No individual or group holds the key to a better health care system. That’s why we need to bring together expert clinicians, ethicists, regulators, engineers, cybersecurity professionals, and more. These groups bring their own sets of ontologies and ways of considering the world, and collaborations between them will create the best path for patients. From initiatives as simple as ensuring that everyone at the table is using the same definition of “validation” to defining adequate evidentiary frameworks for all end users of digital technologies, DiMe aims to engage, focus, and convene experts to contribute to activities that advance digital medicine for the greatest good.

Our dependence on connected technologies has been increasing faster than our ability to safeguard ourselves.
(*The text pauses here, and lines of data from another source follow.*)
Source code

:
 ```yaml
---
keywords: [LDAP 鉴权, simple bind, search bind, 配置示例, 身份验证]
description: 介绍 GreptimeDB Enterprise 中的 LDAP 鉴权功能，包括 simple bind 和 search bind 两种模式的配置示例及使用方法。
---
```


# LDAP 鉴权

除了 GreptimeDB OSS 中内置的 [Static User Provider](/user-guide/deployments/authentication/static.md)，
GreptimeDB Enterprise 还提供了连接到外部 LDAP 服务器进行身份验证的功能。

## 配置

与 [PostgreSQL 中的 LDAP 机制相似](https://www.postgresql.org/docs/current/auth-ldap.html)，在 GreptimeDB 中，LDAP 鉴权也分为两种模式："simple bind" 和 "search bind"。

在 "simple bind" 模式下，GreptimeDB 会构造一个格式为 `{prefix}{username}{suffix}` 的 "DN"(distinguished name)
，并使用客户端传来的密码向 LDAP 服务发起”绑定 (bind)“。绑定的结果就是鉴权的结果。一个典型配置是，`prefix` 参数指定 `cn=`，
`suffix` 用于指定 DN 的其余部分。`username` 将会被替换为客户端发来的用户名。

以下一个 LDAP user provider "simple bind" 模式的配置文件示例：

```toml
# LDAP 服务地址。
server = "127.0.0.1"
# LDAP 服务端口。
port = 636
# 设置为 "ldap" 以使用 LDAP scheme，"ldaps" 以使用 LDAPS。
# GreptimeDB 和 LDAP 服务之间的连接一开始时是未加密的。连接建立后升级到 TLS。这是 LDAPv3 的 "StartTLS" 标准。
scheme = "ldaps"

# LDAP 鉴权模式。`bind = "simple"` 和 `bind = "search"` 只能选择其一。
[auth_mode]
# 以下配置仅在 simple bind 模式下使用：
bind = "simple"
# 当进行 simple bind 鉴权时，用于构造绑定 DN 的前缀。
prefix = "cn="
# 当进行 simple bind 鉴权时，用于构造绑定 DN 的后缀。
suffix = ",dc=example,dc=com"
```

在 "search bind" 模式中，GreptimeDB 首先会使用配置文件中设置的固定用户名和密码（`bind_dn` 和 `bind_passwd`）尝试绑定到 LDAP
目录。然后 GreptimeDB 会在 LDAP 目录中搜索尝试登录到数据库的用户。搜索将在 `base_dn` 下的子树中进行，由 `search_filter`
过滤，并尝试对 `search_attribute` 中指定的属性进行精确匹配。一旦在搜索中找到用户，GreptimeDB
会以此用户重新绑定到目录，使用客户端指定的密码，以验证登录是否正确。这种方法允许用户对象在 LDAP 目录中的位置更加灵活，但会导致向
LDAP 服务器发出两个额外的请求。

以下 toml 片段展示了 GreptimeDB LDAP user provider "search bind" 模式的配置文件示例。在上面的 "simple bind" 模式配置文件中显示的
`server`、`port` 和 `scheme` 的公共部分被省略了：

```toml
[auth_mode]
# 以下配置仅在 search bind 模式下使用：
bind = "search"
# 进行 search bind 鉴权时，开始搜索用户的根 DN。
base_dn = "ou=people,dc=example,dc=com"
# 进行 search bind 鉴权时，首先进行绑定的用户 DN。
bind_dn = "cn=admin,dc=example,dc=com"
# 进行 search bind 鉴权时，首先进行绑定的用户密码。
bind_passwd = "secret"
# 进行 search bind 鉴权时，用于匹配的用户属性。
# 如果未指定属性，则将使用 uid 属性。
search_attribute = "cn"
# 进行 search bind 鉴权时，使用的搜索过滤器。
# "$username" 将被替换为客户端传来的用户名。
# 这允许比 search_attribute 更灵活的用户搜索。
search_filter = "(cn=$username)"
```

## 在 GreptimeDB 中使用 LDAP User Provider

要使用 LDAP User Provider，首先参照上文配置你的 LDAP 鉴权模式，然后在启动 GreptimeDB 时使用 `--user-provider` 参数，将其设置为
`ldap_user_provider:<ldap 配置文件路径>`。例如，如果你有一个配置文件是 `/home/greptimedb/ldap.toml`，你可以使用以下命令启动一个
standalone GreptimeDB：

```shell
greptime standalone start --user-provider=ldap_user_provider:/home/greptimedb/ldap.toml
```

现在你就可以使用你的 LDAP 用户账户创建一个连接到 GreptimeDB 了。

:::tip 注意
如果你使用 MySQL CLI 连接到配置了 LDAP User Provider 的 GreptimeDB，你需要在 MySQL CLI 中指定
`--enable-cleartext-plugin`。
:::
It’s time to bring together a principled group of digital medicine practitioners to ensure that the technologies we bring to market are worthy of the trust we place in them. We invite you to join us.

Jen Goldsack is the interim executive director of the Digital Medicine Society and vice president of digital measurement at monARC Bionetworks. Beau Woods is a leader with the I Am The Cavalry initiative, a Cyber Safety Innovation Fellow at the Atlantic Council, founder/CEO of Stratigos Security, and runs the Biohacking Village: Device Lab at DEF CON. Eric Perakslis is a Rubenstein Fellow at Duke University, a lecturer in the Department of Biomedical Informatics at Harvard Medical School, and strategic innovation advisor at Médecins Sans Frontières.